When she said I’d completed two kilometers, I dropped the hood to my sweatshirt and removed my gloves. The sweatshirt came off as she announced I’d reached the halfway point. Yes! I can do this!
By the time she announced only two kilometers to go, I’d settled in with a crowd of senior citizens, chubby girls, and mommas pushing strollers. A dude on a unicycle passed me. Then most of the seniors, chubbies, and mommas left me behind. But I was still running and feeling pretty good.
Panic set in when I passed the two-mile marker. What? How could this be? According to my pedometer, there should be just a bit more than a kilometer to go. Then I knew. My pedometer had betrayed me.
When the voice informed me I’d completed my goal of 5K, the finish line was no where in sight. Uh oh. For more than a month I’d assumed the pedometer was accurate. Clearly it was off — by a lot. Apparently I jiggle so much when I run, the pedometer thinks I’m making more progress than I have. Could I make it to the end?
A minivan full of dogs was in front of me when she announced I’d run six kilometers. The driver was going slow because of all the runners in the road. I couldn’t run fast enough to pass him and didn’t want to fall back anymore, so for the next full kilometer I breathed his exhaust. I flipped him the bird as he continued beyond a point where we runners turned around.
The finish line was in sight when she told me I’d run seven kilometers. About halfway between me and the finish line, a little old lady plodded along. I dug deep inside and poured on the speed, determined to finish before her.
As I passed her, I saw my ex waiting for me at the finish line, camera in hand.

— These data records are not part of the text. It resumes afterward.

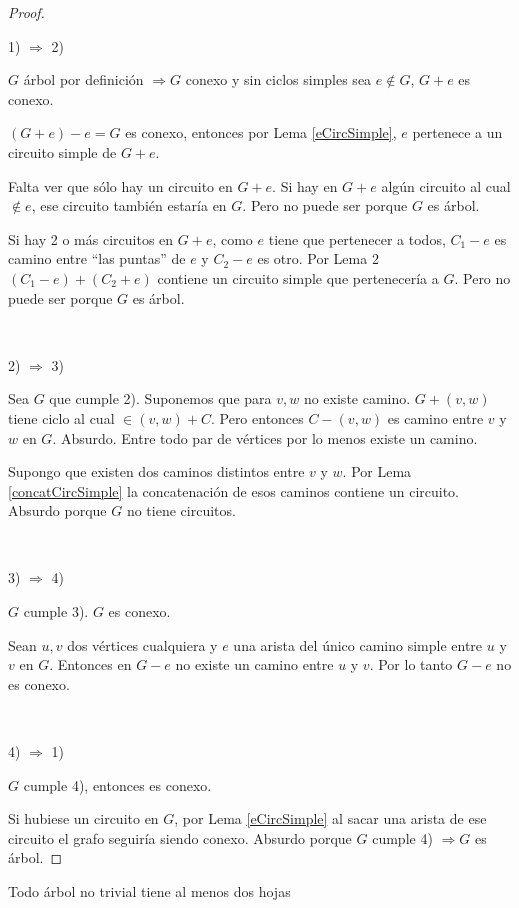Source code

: \begin{proof}
~

1) $\Longrightarrow$ 2)

$G$ árbol por definición $\Longrightarrow G$ conexo y sin ciclos simples sea $e \notin G$, $G + e$ es conexo.

$(G + e) - e = G$ es conexo, entonces por Lema \ref{eCircSimple}, $e$ pertenece a un circuito simple de $G + e$.

Falta ver que sólo hay un circuito en $G + e$. Si hay en $G + e$ algún circuito al cual $\notin e$, ese circuito también estaría en $G$. Pero no puede ser porque $G$ es árbol.

Si hay 2 o más circuitos en $G + e$, como $e$ tiene que pertenecer a todos, $C_1 - e$ es camino entre ``las puntas'' de $e$ y $C_2 - e$ es otro. Por Lema 2 $(C_1 - e) + (C_2 + e)$ contiene un circuito simple que pertenecería a $G$. Pero no puede ser porque $G$ es árbol. 

~

2) $\Longrightarrow$ 3)

Sea $G$ que cumple 2). Suponemos que para $v, w$ no existe camino. $G + (v, w)$ tiene ciclo al cual $\in (v, w) + C$. Pero entonces $C - (v, w)$ es camino entre $v$ y $w$ en $G$. Absurdo. Entre todo par de vértices por lo menos existe un camino.

Supongo que existen dos caminos distintos entre $v$ y $w$. Por Lema \ref{concatCircSimple} la concatenación de esos caminos contiene un circuito. Absurdo porque $G$ no tiene circuitos.

~

3) $\Longrightarrow$ 4)

$G$ cumple 3). $G$ es conexo.

Sean $u, v$ dos vértices cualquiera y $e$ una arista del único camino simple entre $u$ y $v$ en $G$. Entonces en $G - e$ no existe un camino entre $u$ y $v$. Por lo tanto $G - e$ no es conexo.

~

4) $\Longrightarrow$ 1)

$G$ cumple 4), entonces es conexo.

Si hubiese un circuito en $G$, por Lema \ref{eCircSimple} al sacar una arista de ese circuito el grafo seguiría siendo conexo. Absurdo porque $G$ cumple 4) $\Longrightarrow G$ es árbol.
\end{proof}
\begin{lema}[Hojas]
\label{hojas}
    Todo árbol no trivial tiene al menos dos hojas
\end{lema}

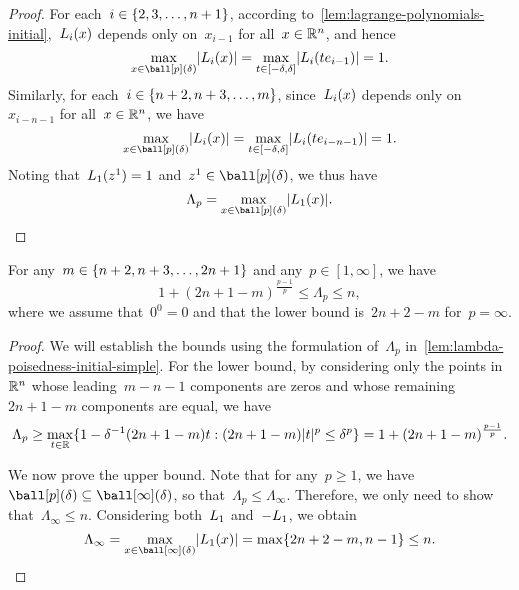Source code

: \begin{proof}
    For each~$i \in \{2, 3, \dots, n + 1\}$, according to~\cref{lem:lagrange-polynomials-initial},~$\lagp[i](x)$ depends only on~$x_{i - 1}$ for all~$x \in \mathbb{R}^n$, and hence
    \begin{equation*}
        \max_{x \in \ball[p](\delta)} \abs{\lagp[i](x)} = \max_{t \in [-\delta, \delta]} \abs{\lagp[i](t e_{i - 1})} = 1.
    \end{equation*}
    Similarly, for each~$i \in \{n + 2, n + 3, \dots, m\}$, since~$\lagp[i](x)$ depends only on~$x_{i - n - 1}$ for all~$x \in \mathbb{R}^n$, we have
    \begin{equation*}
        \max_{x \in \ball[p](\delta)} \abs{\lagp[i](x)} = \max_{t \in [-\delta, \delta]} \abs{\lagp[i](t e_{i - n - 1})} = 1.
    \end{equation*}
    Noting that~$\lagp[1](z^1) = 1$ and~$z^1 \in \ball[p](\delta)$, we thus have
    \begin{equation*}
        \Lambda_p = \max_{x \in \ball[p](\delta)} \abs{\lagp[1](x)}.
    \end{equation*}
\end{proof}

\begin{theorem}
    \label{thm:lambda-poisedness-initial}
    For any~$m \in \{n + 2, n + 3, \dots, 2n + 1\}$ and any~$p \in [1, \infty]$, we have
    \begin{equation*}
        1 + (2n + 1 - m)^{\frac{p - 1}{p}} \le \Lambda_p \le n,
    \end{equation*}
    where we assume that~$0^0 = 0$ and that the lower bound is~$2n + 2 - m$ for~$p = \infty$.
\end{theorem}

\begin{proof}
    We will establish the bounds using the formulation of~$\Lambda_p$ in~\cref{lem:lambda-poisedness-initial-simple}.
    For the lower bound, by considering only the points in~$\mathbb{R}^n$ whose leading~$m - n - 1$ components are zeros and whose remaining~$2n + 1 - m$ components are equal, we have
    \begin{equation*}
        \Lambda_p \ge \max_{t \in \mathbb{R}} \{1 - \delta^{-1} (2n + 1 - m) t : (2n + 1 - m) \lvert t\rvert^p \le \delta^p\} = 1 + (2n + 1 - m)^{\frac{p - 1}{p}}.
    \end{equation*}
    
    We now prove the upper bound.
    Note that for any~$p \ge 1$, we have~$\ball[p](\delta) \subseteq \ball[\infty](\delta)$, so that~$\Lambda_p \le \Lambda_{\infty}$.
    Therefore, we only need to show that~$\Lambda_{\infty} \le n$.
    Considering both~$\lagp[1]$ and~$-\lagp[1]$, we obtain
    \begin{equation*}
        \Lambda_{\infty} = \max_{x \in \ball[\infty](\delta)} \abs{\lagp[1](x)} = \max \set{2n + 2 - m, n - 1} \le n.
    \end{equation*}
\end{proof}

I kept up the fast pace and threw my arms up in the air in triumph as I crossed the line. I hit stop on my pedometer and was informed I’d run seven and a half kilometers.
Despite running half again as far as I’d been training, my time was just over forty minutes. That means I’d run farther than ever before at my fastest pace ever. Keeping up with the other runners apparently motivated me to run faster than I normally do.
I finished in 249th place. I have no idea how many runners there were. When I checked the leader board, I was somewhere between tenth and fifteenth in my age group. I don’t care — at least I finished, even after being betrayed by my pedometer.
Now I use MapMyRun. The GPS tracks my progress and is far more accurate than the pedometer I once used. My time has improved to around 34 minutes. I haven’t run in a 5K for a couple of years. Maybe it’s time to try again. Spurred by my competition, I might even break 30 minutes.